It’s been a turbulent week for oil prices. Crude prices have ranged from a high of $49.16 on Monday to a low of $46.46 on Thursday, a range of $2.70, or over 5% during the week. Compared to Monday’s open, prices have fallen $1.86 (3.8%) this week. On a weekly basis, prices have fallen between Monday’s opening price and Friday’s opening price for three weeks now. During late June through July, prices rose for five straight weeks, gaining $7.70; over the last three weeks, prices have given up $3.83, roughly half, of those gains.
Refined products have also fallen this week, though with less force. Heating oil prices opened at $1.5802, down 5 cents (3.1%) from their opening price on Monday. Gasoline has performed more strongly, losing just 2.2 cents (1.4%) this week, likely because gasoline prices fell so precipitously last week.
The week got off to a slow start when reports indicated a slowing of Chinese oil demand. Refinery utilization and imports were down significantly, leading markets to fear a slowdown of global oil growth. The IEA expects demand to grow by 1.4 MMbbls in 2017, outpacing production growth, but a significant change in demand could alter these numbers. Without strong demand, inventories will remain high, putting a lid on prices.
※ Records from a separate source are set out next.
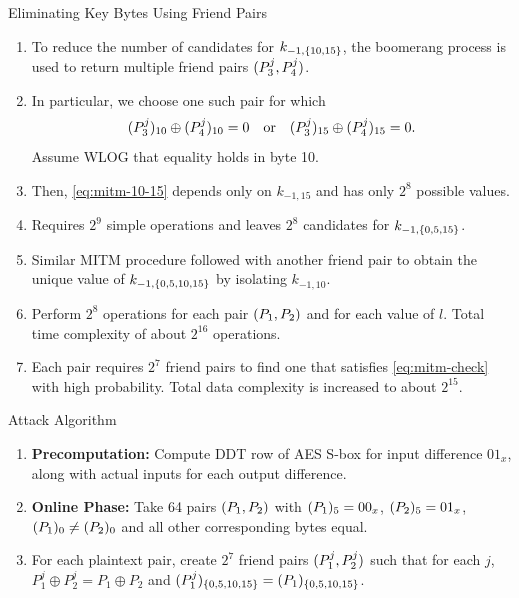 \documentclass[notheorems]{beamer}
\theoremstyle{definition}
\theoremstyle{example}
\begin{document}
    \begin{frame}[<+->]{Eliminating Key Bytes Using Friend Pairs}
        \begin{enumerate}
            \item To reduce the number of candidates for \(k_{-1, \{10,
            15\}}\), the boomerang process is used to return multiple friend
            pairs \((P_3^j, P_4^j)\).
            \item In particular, we choose one such pair for which
            \begin{equation}
                (P_3^j)_{10} \oplus (P_4^j)_{10} = 0 \quad \textrm{or} \quad (P_3^j)_{15} \oplus (P_4^j)_{15} = 0.
                \label{eq:mitm-check}
            \end{equation}
            Assume WLOG that equality holds in byte 10.
            \item Then, \eqref{eq:mitm-10-15} depends only on \(k_{-1, 15}\) and
            has only \(2^8\) possible values.
            \item Requires \(2^9\) simple operations and leaves \(2^8\)
            candidates for \(k_{-1, \{0, 5, 15\}}\).
            \item Similar MITM procedure followed with another friend pair to
            obtain the unique value of \(k_{-1, \{0, 5, 10, 15\}}\) by
            isolating \(k_{-1, 10}\).
            \item Perform \(2^8\) operations for each pair \((P_1, P_2)\)
            and for each value of \(l\). Total time complexity of about
            \(2^{16}\) operations.
            \item Each pair requires \(2^7\) friend pairs to find one that
            satisfies \eqref{eq:mitm-check} with high probability. Total data
            complexity is increased to about \(2^{15}\).
        \end{enumerate} 
    \end{frame}

    \begin{frame}[<+->]{Attack Algorithm}
        \begin{enumerate}
            \item \textbf{Precomputation:} Compute DDT row of AES S-box for
            input difference \(01_x\), along with actual inputs for each output
            difference.
            \item \textbf{Online Phase:} Take 64 pairs \((P_1, P_2)\) with
            \((P_1)_5 = 00_x\), \((P_2)_5 = 01_x\), \((P_1)_0 \ne
            (P_2)_0\) and all other corresponding bytes equal.
            \item For each plaintext pair, create \(2^7\) friend pairs
            \((P_1^j, P_2^j)\) such that for each \(j\), \(P_1^j \oplus
            P_2^j = P_1 \oplus P_2\) and \((P_1^j)_{\{0, 5, 10, 15\}} =
            (P_1)_{\{0, 5, 10, 15\}}\).
            \seti
        \end{enumerate}
    \end{frame}
\end{document}
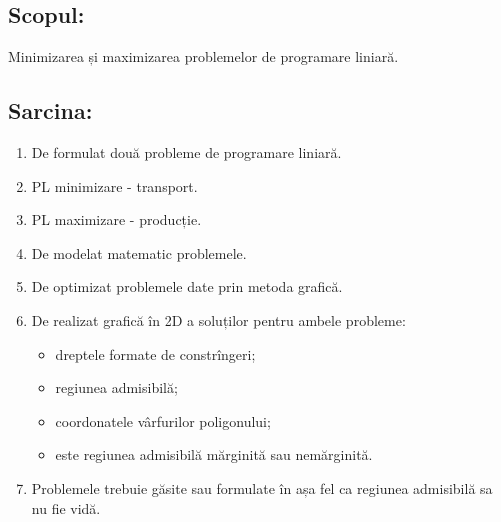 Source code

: \documentclass[14pt,a4paper]{extreport}
\begin{document}


\clearpage
\subsection*{Scopul:\\}
Minimizarea și maximizarea problemelor de programare liniară.

\subsection*{Sarcina:}
\begin{enumerate}
	\item De formulat două probleme de programare liniară.
	\item PL minimizare - transport.
	\item PL maximizare - producție.
	\item De modelat matematic problemele.
	\item De optimizat problemele date prin metoda grafică.
	\item De realizat grafică în 2D a soluților pentru ambele
probleme: 
	\begin{itemize}
		\item dreptele formate de constrîngeri;
		\item regiunea admisibilă;
		\item coordonatele vârfurilor poligonului;
		\item este regiunea admisibilă mărginită sau nemărginită.
	\end{itemize}
	\item Problemele trebuie găsite sau formulate în așa fel ca regiunea admisibilă sa nu
fie vidă.
\end{enumerate}






\end{document}

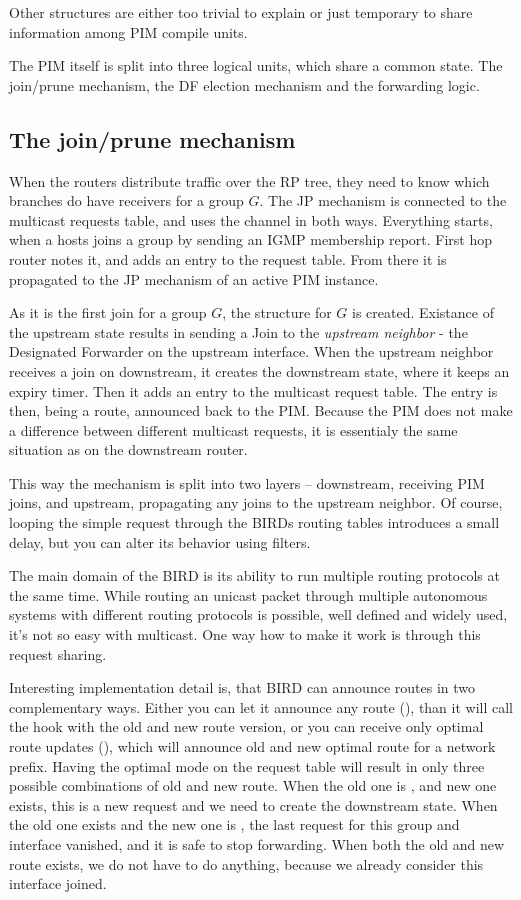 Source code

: \noindent Other structures are either too trivial to explain or just temporary
to share information among PIM compile units.

The PIM itself is split into three logical units, which share a common state.
The join/prune mechanism, the DF election mechanism and the forwarding logic.

\subsection{The join/prune mechanism}
When the routers distribute traffic over the RP tree, they need to know which
branches do have receivers for a group $G$. The JP mechanism is connected to
the multicast requests table, and uses the channel in both ways. Everything
starts, when a hosts joins a group by sending an IGMP membership report. First
hop router notes it, and adds an entry to the request table. From there it is
propagated to the JP mechanism of an active PIM instance.

As it is the first join for a group $G$, the  structure for $G$ is
created. Existance of the upstream state results in sending a Join to the
\emph{upstream neighbor} - the Designated Forwarder on the upstream interface.
When the upstream neighbor receives a join on downstream, it creates the
downstream state, where it keeps an expiry timer. Then it adds an entry to the
multicast request table. The entry is then, being a route, announced back to
the PIM. Because the PIM does not make a difference between different multicast
requests, it is essentialy the same situation as on the downstream router.

\label{why-pim-mreq}
This way the mechanism is split into two layers -- downstream, receiving PIM
joins, and upstream, propagating any joins to the upstream neighbor. Of course,
looping the simple request through the BIRDs routing tables introduces a small
delay, but you can alter its behavior using filters.

The main domain of the BIRD is its ability to run multiple routing protocols at
the same time. While routing an unicast packet through multiple autonomous
systems with different routing protocols is possible, well defined and widely
used, it's not so easy with multicast. One way how to make it work is through
this request sharing.

Interesting implementation detail is, that BIRD can announce routes in two
complementary ways. Either you can let it announce any route (),
than it will call the  hook with the old and new route version,
or you can receive only optimal route updates (), which will
announce old and new optimal route for a network prefix. Having the optimal
mode on the request table will result in only three possible combinations of
old and new route. When the old one is \NULL, and new one exists, this is a new
request and we need to create the downstream state. When the old one exists and
the new one is \NULL, the last request for this group and interface vanished,
and it is safe to stop forwarding. When both the old and new route exists, we
do not have to do anything, because we already consider this interface joined.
Markets were perplexed on Wednesday when crude inventories saw the largest draw of the year, falling 8 MMbbls. Yet following the EIA announcement, markets fell significantly. Although the headline news from the report was firmly bullish, the details were bearish. U.S. production continues rising, and is now within a stone’s throw of hitting record highs. As global production rises, markets are watching to see whether inventories will continuously be drawn down after the summer demand seasons closes in a few weeks.